香蘭は現在の任務である琥珀宮の護衛をしっかりとこなす。いつ幽鬼が出てもいいように、気を張りつめて過ごしているのだが、それをあざ笑うかのように幽鬼はぱたりと現れなくなった。
(う~ん、幽鬼ですから気まぐれなのでしょうか)
気合いが空回りして、なんとも歯がゆい。仕方なくあり余るやる気を琥珀宮の庭掃除に注いでいる。
「まぁ、蘭楊さま。こっちは女官の仕事ですので結構ですよ」
「ついでですから。手伝いますよ」
雑事は宦官と女官で分担しているが、ざっくりと場所で分けているので女性の身ではなかなか大変な力仕事も多い。
(まぁ、一応私も女性の身体なんですけどね。宦官姿になじみすぎてしまいました)
「でも……」
申し訳なさそうにする彼女の手を取り、優しくほほ笑む。
「こんなに華奢で美しい腕に、無理はさせられませんので」
女官はほぅと魂を抜かれたような顔をする。
「おや」
香蘭はふと、自分が握っている彼女の手に目を向けた。なにかがキラリと光ったからだ。細い手首に、ガラス玉の飾りがついた鮮やかな色の組み紐が巻かれている。高級品ではないだろうが、かわいらしい。
「素敵な腕輪ですね」
「あぁ、これですか?」
彼女は指先でガラス玉を撫でる。
「流行っているんですか? 似たようなものをつけている子を何人か見かけましたね」
女性が多く集まっている場所なので、流行の変化はすさまじい。あっという間に千華宮中で流行ったかと思うと、ひと月後には『時代遅れ』になっているのだ。
「えぇ! 今、女官たちはみんなつけています。かわいいし、なにより……」
彼女はふふっと照れたように笑う。
「夜に、この玉を撫でながら願いを唱えると叶うらしいんです」
「へぇ。素敵なおまじないですね」
「蘭楊さまに好きになってもらえますように。そう願っている女官は多いと思いますよ」
クスクスと彼女は笑う。
「……懐かしいこと」
香蘭は思わずつぶやいて、ハッと口をつぐんだ。幸い、彼女には聞こえていなかったようだ。

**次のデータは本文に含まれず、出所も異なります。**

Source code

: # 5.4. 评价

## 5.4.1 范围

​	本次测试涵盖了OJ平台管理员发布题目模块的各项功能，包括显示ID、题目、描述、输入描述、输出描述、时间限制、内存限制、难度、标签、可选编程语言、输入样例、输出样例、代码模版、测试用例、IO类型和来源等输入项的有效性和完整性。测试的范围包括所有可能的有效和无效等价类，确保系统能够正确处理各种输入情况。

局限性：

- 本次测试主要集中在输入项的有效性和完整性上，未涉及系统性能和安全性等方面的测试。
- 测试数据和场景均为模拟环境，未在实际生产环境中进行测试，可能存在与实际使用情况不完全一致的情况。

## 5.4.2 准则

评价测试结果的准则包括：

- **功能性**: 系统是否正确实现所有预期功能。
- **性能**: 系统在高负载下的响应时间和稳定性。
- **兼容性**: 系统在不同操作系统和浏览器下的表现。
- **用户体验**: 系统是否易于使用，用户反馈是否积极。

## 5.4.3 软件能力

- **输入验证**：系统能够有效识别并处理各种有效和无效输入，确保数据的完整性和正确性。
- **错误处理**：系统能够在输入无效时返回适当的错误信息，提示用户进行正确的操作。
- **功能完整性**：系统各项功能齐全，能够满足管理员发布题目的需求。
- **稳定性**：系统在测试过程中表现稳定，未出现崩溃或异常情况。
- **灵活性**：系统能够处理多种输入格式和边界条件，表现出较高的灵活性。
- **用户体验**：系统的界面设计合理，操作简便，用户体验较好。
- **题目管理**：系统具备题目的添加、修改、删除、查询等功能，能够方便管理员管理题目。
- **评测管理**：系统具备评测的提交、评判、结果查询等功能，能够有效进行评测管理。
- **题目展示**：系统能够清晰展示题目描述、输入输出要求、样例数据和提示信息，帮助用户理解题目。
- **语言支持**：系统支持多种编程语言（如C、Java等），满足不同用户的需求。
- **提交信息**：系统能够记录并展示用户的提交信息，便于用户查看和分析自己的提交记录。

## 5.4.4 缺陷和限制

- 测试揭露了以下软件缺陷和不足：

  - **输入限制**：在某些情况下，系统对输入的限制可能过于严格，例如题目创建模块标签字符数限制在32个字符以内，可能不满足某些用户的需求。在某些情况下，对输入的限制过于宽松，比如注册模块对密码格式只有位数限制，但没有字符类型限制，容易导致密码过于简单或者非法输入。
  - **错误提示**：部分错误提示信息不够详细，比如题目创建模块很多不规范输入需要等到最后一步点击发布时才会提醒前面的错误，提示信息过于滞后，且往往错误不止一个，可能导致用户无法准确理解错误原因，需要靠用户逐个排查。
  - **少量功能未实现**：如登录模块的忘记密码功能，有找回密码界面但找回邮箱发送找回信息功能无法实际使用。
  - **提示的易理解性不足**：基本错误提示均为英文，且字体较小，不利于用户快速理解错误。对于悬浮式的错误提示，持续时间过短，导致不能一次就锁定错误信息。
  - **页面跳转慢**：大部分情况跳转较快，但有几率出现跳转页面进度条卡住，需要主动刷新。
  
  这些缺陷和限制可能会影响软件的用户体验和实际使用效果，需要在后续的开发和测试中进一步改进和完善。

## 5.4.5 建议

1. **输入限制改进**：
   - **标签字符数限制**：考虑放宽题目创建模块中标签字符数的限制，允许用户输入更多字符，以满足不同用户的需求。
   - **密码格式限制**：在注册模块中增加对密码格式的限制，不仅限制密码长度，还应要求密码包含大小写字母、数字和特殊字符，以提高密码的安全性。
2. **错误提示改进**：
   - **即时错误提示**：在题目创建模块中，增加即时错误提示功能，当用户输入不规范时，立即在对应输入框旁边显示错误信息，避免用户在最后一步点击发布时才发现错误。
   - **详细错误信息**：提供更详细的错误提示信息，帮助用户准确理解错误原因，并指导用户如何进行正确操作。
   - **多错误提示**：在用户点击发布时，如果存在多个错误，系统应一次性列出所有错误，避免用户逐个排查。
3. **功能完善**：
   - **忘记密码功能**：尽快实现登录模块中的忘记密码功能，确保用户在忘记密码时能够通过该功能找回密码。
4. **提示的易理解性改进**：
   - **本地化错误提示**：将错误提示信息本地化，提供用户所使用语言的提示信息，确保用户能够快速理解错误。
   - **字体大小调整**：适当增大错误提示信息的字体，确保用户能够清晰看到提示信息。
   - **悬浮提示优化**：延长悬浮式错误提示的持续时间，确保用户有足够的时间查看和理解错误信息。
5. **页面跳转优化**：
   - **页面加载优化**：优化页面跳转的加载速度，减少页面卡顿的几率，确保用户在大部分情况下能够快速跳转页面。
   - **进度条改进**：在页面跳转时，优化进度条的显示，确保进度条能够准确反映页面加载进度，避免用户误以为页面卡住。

彼女の手首を彩る腕輪には見覚えがあった。蘭朱の時代にも流行したのだ。あの中央のガラス玉に神力があり、懸命に願い続ければ叶うと当時から言われていた。
(まぁ、時代を問わず女性はそういうものが好きですしね。流行が繰り返したということなのでしょう)
うらないやまじないは女性の大好物、真偽のほどは二の次なのだろう。
(でも、あの腕輪は……)
香蘭は前世で聞いた話を思い出す。あの腕輪にはルーツがあり、もともとは〝本物〟だったはず。もちろん商人が大量にさばいている品のなかに本物はないと思うが――。
「ちょっと教えてほしいのだけれど」
香蘭が女官に質問しようとしたところで「こら~!」という怒声が届いた。声のほうを振り向くと、彼女の先輩女官らしき人物が腰に手を当て仁王立ちしている。
「蘭楊さまをひとり占めしておしゃべりだなんて、ずいぶんと余裕ねぇ。月麗さまに言いつけてやろうかしら?」
「そ、それだけは勘弁してください~」
「なら、さっさとこっちを手伝ってよ!」
「は、はい!」
ピシッと背筋を伸ばして彼女は答えた。
「すみません、蘭楊さま。私はこれで――」
一刻も早く先輩のもとに向かいたい彼女の気持ちは痛いほどにわかったが、香蘭は彼女の腕を取って引き止めた。
「すみません、ひとつだけ! この腕輪はどこで手に入れたんでしょうか?」
「あぁ、明琳さまからの贈りものです。先日、琥珀宮にいらっしゃったときに女官たちへの土産だとおっしゃって。私もそのうちのひとつをいただきました」
早口で答えると、彼女はにらみをきかせている先輩のもとへ全力で駆けていった。
残された香蘭は小さくつぶやく。
「明琳さま……」
(陛下に本気で恋をしているらしい明琳さま。そして、陛下に執着する幽鬼)
なにか見えてきそうで、でもまだ見えない。香蘭は「う~ん」とうなり声をあげてしまった。